Records from a data collection
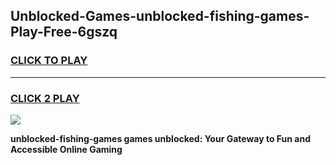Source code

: 
## Unblocked-Games-unblocked-fishing-games-Play-Free-6gszq
<h3>
<a href="https://premium76.site?title=unblocked-fishing-games&ref=21A">CLICK TO PLAY</a></h3>
<hr>

<h3>
<a href="https://premium76.site?title=unblocked-fishing-games&ref=21A">CLICK 2 PLAY</a>
  
</h3>

<a href="https://premium76.site?title=unblocked-fishing-games&ref=21A"><img src="https://clearcache.store/games.png"></a>


**unblocked-fishing-games games unblocked: Your Gateway to Fun and Accessible Online Gaming**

• [WORK TO COMPLETE] Scan the data above for the word "CLICK" and report every line where it is found.

• [RESPONSE]
<a href="https://premium76.site?title=unblocked-fishing-games&ref=21A">CLICK TO PLAY</a></h3>
<a href="https://premium76.site?title=unblocked-fishing-games&ref=21A">CLICK 2 PLAY</a>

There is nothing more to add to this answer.